• _Problem details_: Nothing but the images is to be left out of your exact copy of the entries.

• _Records shown_:
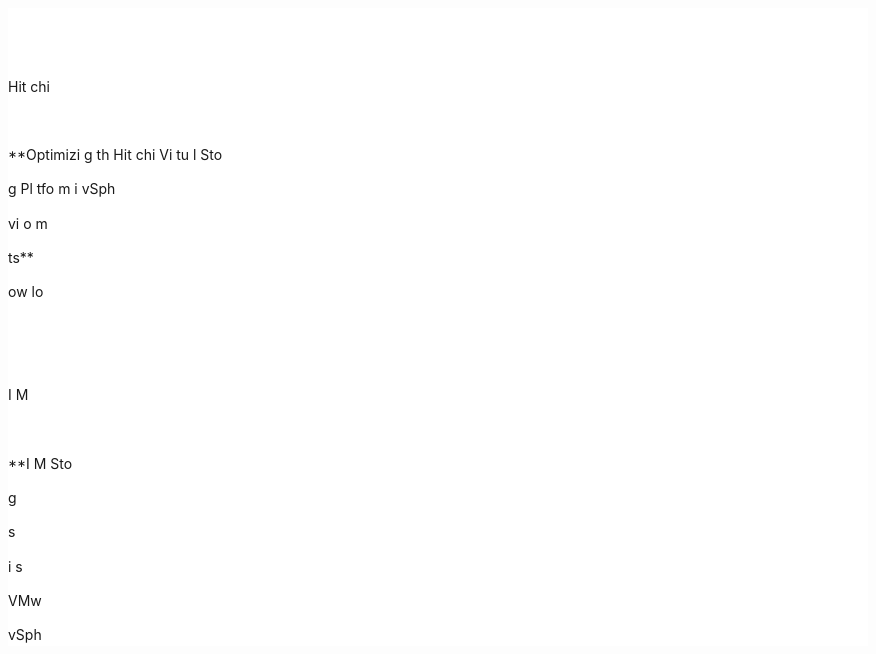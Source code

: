 

 




 Hit
chi

 

**Optimizi
g th
 Hit
chi Vi
tu
l Sto

g
 Pl
tfo
m i
 vSph


 

vi
o
m

ts**


ow
lo



 

 




 I
M

 

**I
M Sto

g
 
 s

i
s 


 VMw


 vSph

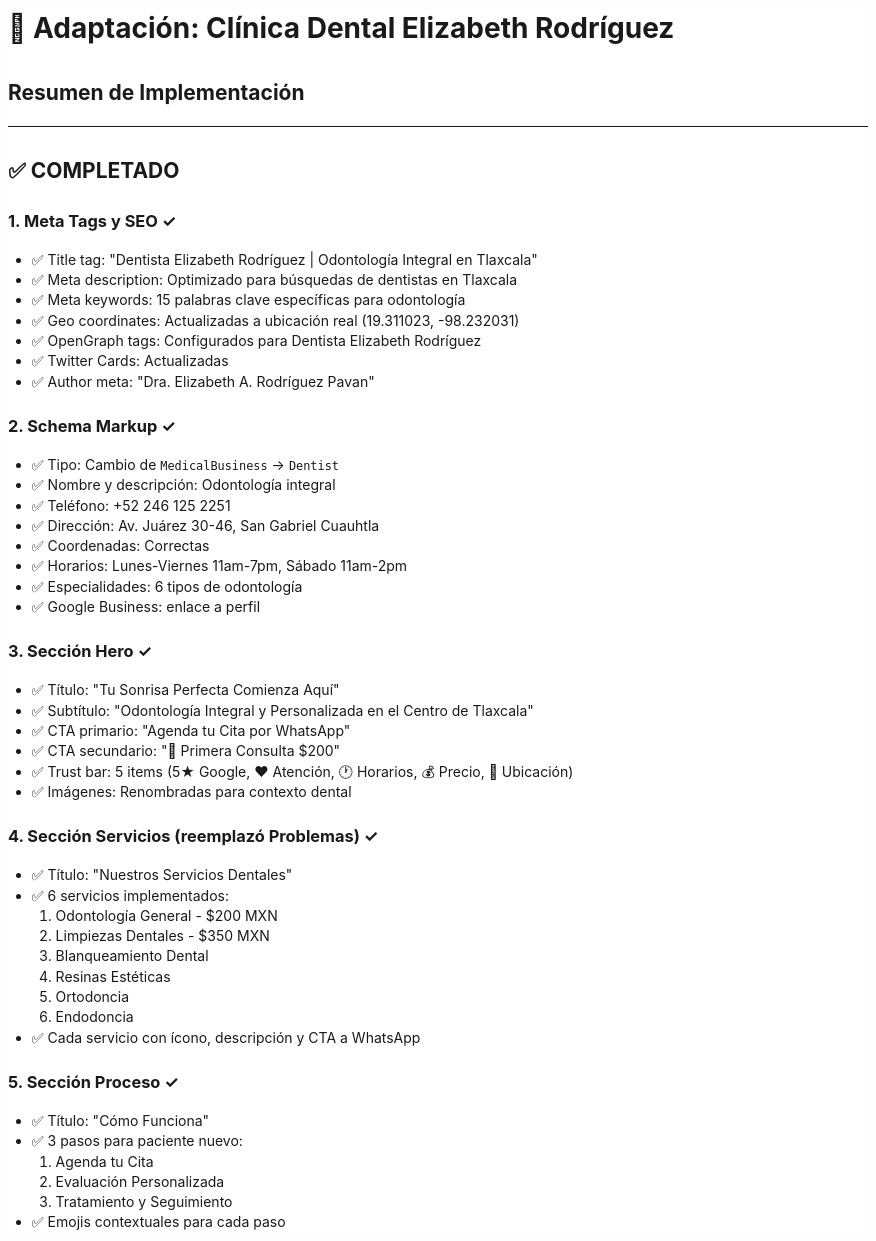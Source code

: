 # 🦷 Adaptación: Clínica Dental Elizabeth Rodríguez
## Resumen de Implementación

---

## ✅ COMPLETADO

### 1. **Meta Tags y SEO** ✓
- ✅ Title tag: "Dentista Elizabeth Rodríguez | Odontología Integral en Tlaxcala"
- ✅ Meta description: Optimizado para búsquedas de dentistas en Tlaxcala
- ✅ Meta keywords: 15 palabras clave específicas para odontología
- ✅ Geo coordinates: Actualizadas a ubicación real (19.311023, -98.232031)
- ✅ OpenGraph tags: Configurados para Dentista Elizabeth Rodríguez
- ✅ Twitter Cards: Actualizadas
- ✅ Author meta: "Dra. Elizabeth A. Rodríguez Pavan"

### 2. **Schema Markup** ✓
- ✅ Tipo: Cambio de `MedicalBusiness` → `Dentist`
- ✅ Nombre y descripción: Odontología integral
- ✅ Teléfono: +52 246 125 2251
- ✅ Dirección: Av. Juárez 30-46, San Gabriel Cuauhtla
- ✅ Coordenadas: Correctas
- ✅ Horarios: Lunes-Viernes 11am-7pm, Sábado 11am-2pm
- ✅ Especialidades: 6 tipos de odontología
- ✅ Google Business: enlace a perfil

### 3. **Sección Hero** ✓
- ✅ Título: "Tu Sonrisa Perfecta Comienza Aquí"
- ✅ Subtítulo: "Odontología Integral y Personalizada en el Centro de Tlaxcala"
- ✅ CTA primario: "Agenda tu Cita por WhatsApp"
- ✅ CTA secundario: "🎁 Primera Consulta $200"
- ✅ Trust bar: 5 items (5★ Google, ❤️ Atención, 🕐 Horarios, 💰 Precio, 📍 Ubicación)
- ✅ Imágenes: Renombradas para contexto dental

### 4. **Sección Servicios (reemplazó Problemas)** ✓
- ✅ Título: "Nuestros Servicios Dentales"
- ✅ 6 servicios implementados:
  1. Odontología General - $200 MXN
  2. Limpiezas Dentales - $350 MXN
  3. Blanqueamiento Dental
  4. Resinas Estéticas
  5. Ortodoncia
  6. Endodoncia
- ✅ Cada servicio con ícono, descripción y CTA a WhatsApp

### 5. **Sección Proceso** ✓
- ✅ Título: "Cómo Funciona"
- ✅ 3 pasos para paciente nuevo:
  1. Agenda tu Cita
  2. Evaluación Personalizada
  3. Tratamiento y Seguimiento
- ✅ Emojis contextuales para cada paso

• _Solution to the problem_:
Source code

: 

 




 Hit
chi

 

**Optimizi
g th
 Hit
chi Vi
tu
l Sto

g
 Pl
tfo
m i
 vSph


 

vi
o
m

ts**


ow
lo



 

 




 I
M

 

**I
M Sto

g
 
 s

i
s 


 VMw


 vSph

Source code

: # 🦷 Adaptación: Clínica Dental Elizabeth Rodríguez
## Resumen de Implementación

---

## ✅ COMPLETADO

### 1. **Meta Tags y SEO** ✓
- ✅ Title tag: "Dentista Elizabeth Rodríguez | Odontología Integral en Tlaxcala"
- ✅ Meta description: Optimizado para búsquedas de dentistas en Tlaxcala
- ✅ Meta keywords: 15 palabras clave específicas para odontología
- ✅ Geo coordinates: Actualizadas a ubicación real (19.311023, -98.232031)
- ✅ OpenGraph tags: Configurados para Dentista Elizabeth Rodríguez
- ✅ Twitter Cards: Actualizadas
- ✅ Author meta: "Dra. Elizabeth A. Rodríguez Pavan"

### 2. **Schema Markup** ✓
- ✅ Tipo: Cambio de `MedicalBusiness` → `Dentist`
- ✅ Nombre y descripción: Odontología integral
- ✅ Teléfono: +52 246 125 2251
- ✅ Dirección: Av. Juárez 30-46, San Gabriel Cuauhtla
- ✅ Coordenadas: Correctas
- ✅ Horarios: Lunes-Viernes 11am-7pm, Sábado 11am-2pm
- ✅ Especialidades: 6 tipos de odontología
- ✅ Google Business: enlace a perfil

### 3. **Sección Hero** ✓
- ✅ Título: "Tu Sonrisa Perfecta Comienza Aquí"
- ✅ Subtítulo: "Odontología Integral y Personalizada en el Centro de Tlaxcala"
- ✅ CTA primario: "Agenda tu Cita por WhatsApp"
- ✅ CTA secundario: "🎁 Primera Consulta $200"
- ✅ Trust bar: 5 items (5★ Google, ❤️ Atención, 🕐 Horarios, 💰 Precio, 📍 Ubicación)
- ✅ Imágenes: Renombradas para contexto dental

### 4. **Sección Servicios (reemplazó Problemas)** ✓
- ✅ Título: "Nuestros Servicios Dentales"
- ✅ 6 servicios implementados:
  1. Odontología General - $200 MXN
  2. Limpiezas Dentales - $350 MXN
  3. Blanqueamiento Dental
  4. Resinas Estéticas
  5. Ortodoncia
  6. Endodoncia
- ✅ Cada servicio con ícono, descripción y CTA a WhatsApp

### 5. **Sección Proceso** ✓
- ✅ Título: "Cómo Funciona"
- ✅ 3 pasos para paciente nuevo:
  1. Agenda tu Cita
  2. Evaluación Personalizada
  3. Tratamiento y Seguimiento
- ✅ Emojis contextuales para cada paso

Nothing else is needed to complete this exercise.